• _TASK GOAL_
Starting with the line that contains "Suppose \(1-xa \notin A^\times\)", set down each line through the end of the entries below, exactly and with nothing added.

Extracted data entries:
# # #
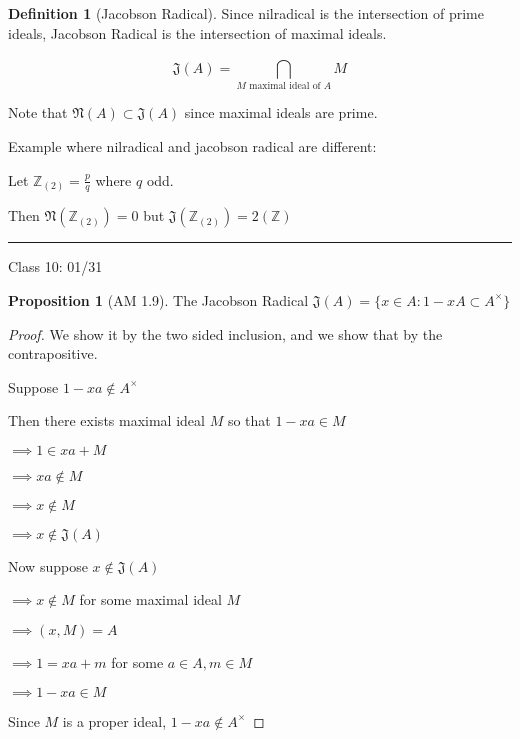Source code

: \documentclass{article}
\theoremstyle{definition}
\newtheorem{definition}{Definition}
\newtheorem{proposition}{Proposition}
\begin{document}
\begin{definition}
    [Jacobson Radical]

    Since nilradical is the intersection of prime ideals, Jacobson Radical is the intersection of maximal ideals.

    \[
        \mathfrak{J}(A) = \bigcap_{M\text{ maximal ideal of }A}^{} M  
    \]

\end{definition}

Note that \(\mathfrak{N}(A) \subset \mathfrak{J}(A)  \)  since maximal ideals are prime.

Example where nilradical and jacobson radical are different:

Let \(\mathbb{Z} _{(2)} = \frac{p}{q}\) where \(q\) odd.

Then \(\mathfrak{N}(\mathbb{Z} _{(2)}) = 0\) but \(\mathfrak{J}(\mathbb{Z} _{(2)}) =2(\mathbb{Z})\) 

\hfil
\hrule

Class 10: 01/31

\begin{proposition}
    [AM 1.9] The Jacobson Radical \(\mathfrak{J} (A)=\{ x\in A : 1 - x A \subset A^\times \} \) 
\end{proposition}

\begin{proof}
    We show it by the two sided inclusion, and we show that by the contrapositive.

    Suppose \(1-xa \notin A^\times\) 

    Then there exists maximal ideal \(M\) so that \(1 - x a \in M\) 

    \(\implies 1\in xa + M\) 

    \(\implies xa \notin M\)
    
    \(\implies x\notin M\) 

    \(\implies x\notin \mathfrak{J} (A)\) 

    Now suppose \(x\notin \mathfrak{J} (A)\) 

    \(\implies x\notin M\) for some maximal ideal \(M\) 

    \(\implies (x,M) =A\)
    
    \(\implies 1 = xa+m\) for some \(a\in A,m\in M\) 

    \(\implies 1-xa\in M\)

    Since \(M\) is a proper ideal, \(1-xa\notin A^\times\)

\end{proof}
\end{document}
# # #
• _RESULT OF THIS TASK_
    Suppose \(1-xa \notin A^\times\) 

    Then there exists maximal ideal \(M\) so that \(1 - x a \in M\) 

    \(\implies 1\in xa + M\) 

    \(\implies xa \notin M\)
    
    \(\implies x\notin M\) 

    \(\implies x\notin \mathfrak{J} (A)\) 

    Now suppose \(x\notin \mathfrak{J} (A)\) 

    \(\implies x\notin M\) for some maximal ideal \(M\) 

    \(\implies (x,M) =A\)
    
    \(\implies 1 = xa+m\) for some \(a\in A,m\in M\) 

    \(\implies 1-xa\in M\)

    Since \(M\) is a proper ideal, \(1-xa\notin A^\times\)

\end{proof}
\end{document}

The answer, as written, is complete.